### [Goal of the exercise]
Scan the entries for the string "hiloSeriesModule" and give the number of lines that have it, nothing further.

[Data extract]

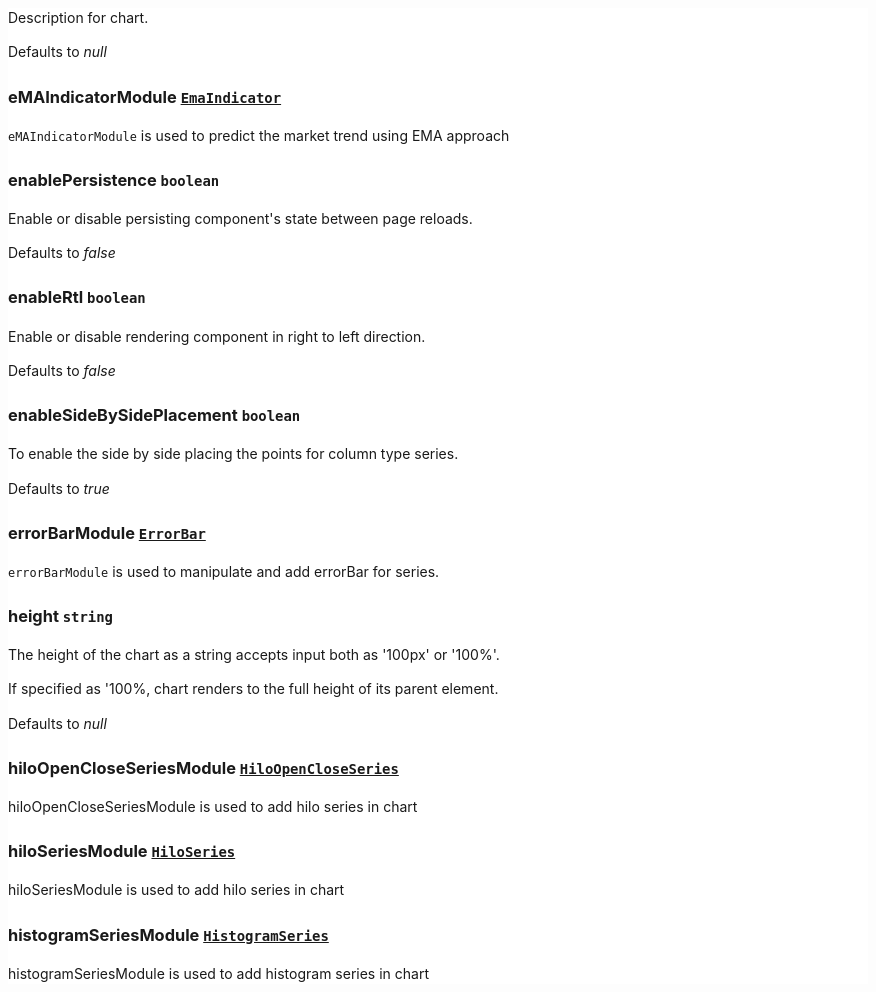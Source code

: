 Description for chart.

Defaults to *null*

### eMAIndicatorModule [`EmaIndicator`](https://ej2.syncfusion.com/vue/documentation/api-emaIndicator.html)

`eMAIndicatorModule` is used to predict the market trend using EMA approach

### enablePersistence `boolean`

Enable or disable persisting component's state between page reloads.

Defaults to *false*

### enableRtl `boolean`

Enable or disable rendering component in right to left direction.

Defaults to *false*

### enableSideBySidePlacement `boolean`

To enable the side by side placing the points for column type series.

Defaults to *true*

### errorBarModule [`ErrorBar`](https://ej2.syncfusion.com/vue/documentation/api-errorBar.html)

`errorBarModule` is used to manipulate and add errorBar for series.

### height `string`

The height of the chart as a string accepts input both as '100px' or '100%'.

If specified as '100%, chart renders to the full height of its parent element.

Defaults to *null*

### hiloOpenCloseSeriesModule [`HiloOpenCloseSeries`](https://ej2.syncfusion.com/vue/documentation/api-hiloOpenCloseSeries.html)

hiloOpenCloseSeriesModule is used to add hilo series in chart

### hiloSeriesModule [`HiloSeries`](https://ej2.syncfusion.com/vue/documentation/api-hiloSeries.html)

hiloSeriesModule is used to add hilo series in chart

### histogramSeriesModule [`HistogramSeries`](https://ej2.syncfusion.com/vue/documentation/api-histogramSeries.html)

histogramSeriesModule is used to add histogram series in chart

[/Data extract]

### [Response to the exercise]
2